If you want to know the future, ask a futurist
31st May, 2011 by Andrew Maher
If you want to know the past, ask a historian
If you want to know how to grow your business - ask a graphic designer
If you want to know what's next, wait.
It was at our monthly beer o'clock that I received the same magazine that many of you probably received but didn't read. On the cover sits the names of about 5 designers/groups who try to answer that burning question 'What's Next?'. In his response, Garry Emery brought up subverting business, Fabio Ongorato asked his collaborators for visual and short worded responses and Alt Group said something I couldn't read. These responses were good and a little insightful but all of them failed to answer the question, what's next for graphic design. Seeing as I'm an undergrad with no industry experience I thought I'd be the perfect candidate to answer.
Looking for an answer to the question 'What's next for Graphic Design' should always start by looking at the nature of our industry. It is the essence of Design to assist business or engineers in developing communications and growth, we are an industry that is after all only 90 years old (the birth of our industry lies in the birth of the Deutscher Werkbund, if you don't like me saying this let's debate it below!). Telling ourselves we are futurists, engineers or artists is little more than misleading, we are in the business of communicating business. It was under the modern credo of 'less is more' that we found the best way to communicate, our words were sharp, poignant and understandable, business became bigger when they made messages easier to digest and products easier to use, this remains true today; user interface is becoming more commonly user friendly and communications are being unified to send consistent messages to the consumer. Graphic Designers make messages easier to digest and business messages unified, of course this was up until the 1980's when post-modernism through that out the window.

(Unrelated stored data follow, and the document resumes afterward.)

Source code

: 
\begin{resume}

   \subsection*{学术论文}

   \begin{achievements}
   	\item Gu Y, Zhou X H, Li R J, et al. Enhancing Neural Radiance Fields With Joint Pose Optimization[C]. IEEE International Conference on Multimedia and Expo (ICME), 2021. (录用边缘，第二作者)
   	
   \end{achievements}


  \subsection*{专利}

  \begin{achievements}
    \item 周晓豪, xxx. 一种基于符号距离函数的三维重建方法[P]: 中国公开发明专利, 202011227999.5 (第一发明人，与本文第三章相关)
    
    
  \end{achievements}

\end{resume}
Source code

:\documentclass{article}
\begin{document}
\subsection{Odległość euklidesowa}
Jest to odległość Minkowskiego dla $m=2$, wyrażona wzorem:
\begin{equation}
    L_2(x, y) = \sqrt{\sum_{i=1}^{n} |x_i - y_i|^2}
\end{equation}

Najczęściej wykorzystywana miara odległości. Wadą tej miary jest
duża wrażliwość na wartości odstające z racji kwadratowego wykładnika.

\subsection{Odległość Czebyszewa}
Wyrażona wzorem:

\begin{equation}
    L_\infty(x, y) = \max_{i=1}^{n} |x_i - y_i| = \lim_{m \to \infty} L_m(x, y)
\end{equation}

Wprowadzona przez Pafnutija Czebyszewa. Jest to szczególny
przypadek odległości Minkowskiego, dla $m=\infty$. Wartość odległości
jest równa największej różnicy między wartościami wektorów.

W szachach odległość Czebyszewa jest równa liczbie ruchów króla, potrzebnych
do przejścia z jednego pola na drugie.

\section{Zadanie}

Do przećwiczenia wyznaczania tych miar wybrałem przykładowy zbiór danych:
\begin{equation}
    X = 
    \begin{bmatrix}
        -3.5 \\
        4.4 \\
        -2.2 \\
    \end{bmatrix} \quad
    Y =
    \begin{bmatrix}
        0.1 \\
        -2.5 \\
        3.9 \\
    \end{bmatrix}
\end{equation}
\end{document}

Maybe that's where the confusion about what is design has come from. Before the 1980's design meant adhering to an aesthetic that made things easier to read, understand or use. Innovation meant that a business would integrate design in a new way, not design something differently (I feel the urge to cite the great Paul Rand "Don't try to be original, just try to be good."). When Postmodernism came around it was more important to give the consumer choice, superfluous as it was choice meant the demand for a designer to become more like an artist, often creating things that were useless to the function of something but meant that the user could customise it how they wished. Venturi's 'less is a bore' became the mantra of the day and we got sweapt up in creating goods that resembled art as opposed to design. This is my problem with the responses in 'What's Next', they don't seem to adhere to what is good design, they seem to try to answer the question without a grounding in function. Garry Emery essentially says what's next isn't anything we've seen before; what's next in his response is dictated by the inventions of the future, which is a good as saying 'I don't know what's next'.
We should be answering this question rather simply - what's next is more work. In the spirit of Paul Arden we should be sharing the ideas that we have of new ways to ingrate design and business. What's next will after all be what's builds business better in terms of design. This sharing is going on, it's on Landor Associates and Interbrands websites, they discuss businesses moving into social media and brands becoming more personalised. What's next for them is what builds brands better. This however is answering what's next in terms of design and business, not just the realm of Graphic Design, however many of the responses overlap. So then what is actually next for Graphic Design.
I'm relieved to be optomistic about this, as we seem to be taking a turn back towards modern sensitivities. Today the most successful computing company is driving this, Apple are heavily rooted within restricting the consumer to preserve functionality and their modern design aesthetics seem to preach to the consumer that this is better. Research entrenched design philosiphies seem to be getting greater recognition also, when we live in a society that demands the consumer know so much it is becoming more important to say your message clearly, or it might as well be not said at all. Of course the future of our graphic design aesthetics are heavily influenced by the technological innovations of the printer, we have already discovered the swiss grid, a mathematical model for layout and our own intuitive design sensibilities for creating layouts, what's next depends on what happens within the realm of the paper merchant, printers and digital media. The shift towards digital media means that greater demand for user interface design will be created, it is natural for the Graphic and Industrial Designers to shift into this field, as our knowledge in user centered aesthetics are a natural fit. MIT and Natan Linder are creating user interfaces that fit into lightbulbs and augmented reality is becoming todays consumers reality. This is where the jobs will be and probably where we'll end up. Essentially user centered aesthetic principles will guide what's next, if we find anything that's easier to use, that's probably what's going to change things aswel.
Of course much of this is mere speculation. I feel however a sense that as Graphic Designers we are forgetting what it is that we do, we don't engineer new creations, that's what an engineer does, we don't build sculptures or paint paintings, we may do this whilst calling ourselves Graphic Designers, but while we are doing those activities we are playing the roles of those fields. When an actor sits down to write a book, we don't call what they're doing acting, we call it writing. Graphic Designers today need to bear this in mind and remember that our role is to co-operate with business and unify their creations, on top of this we can adopt new technologies to design within, but what is essential to designing is the unification of business and mass-production.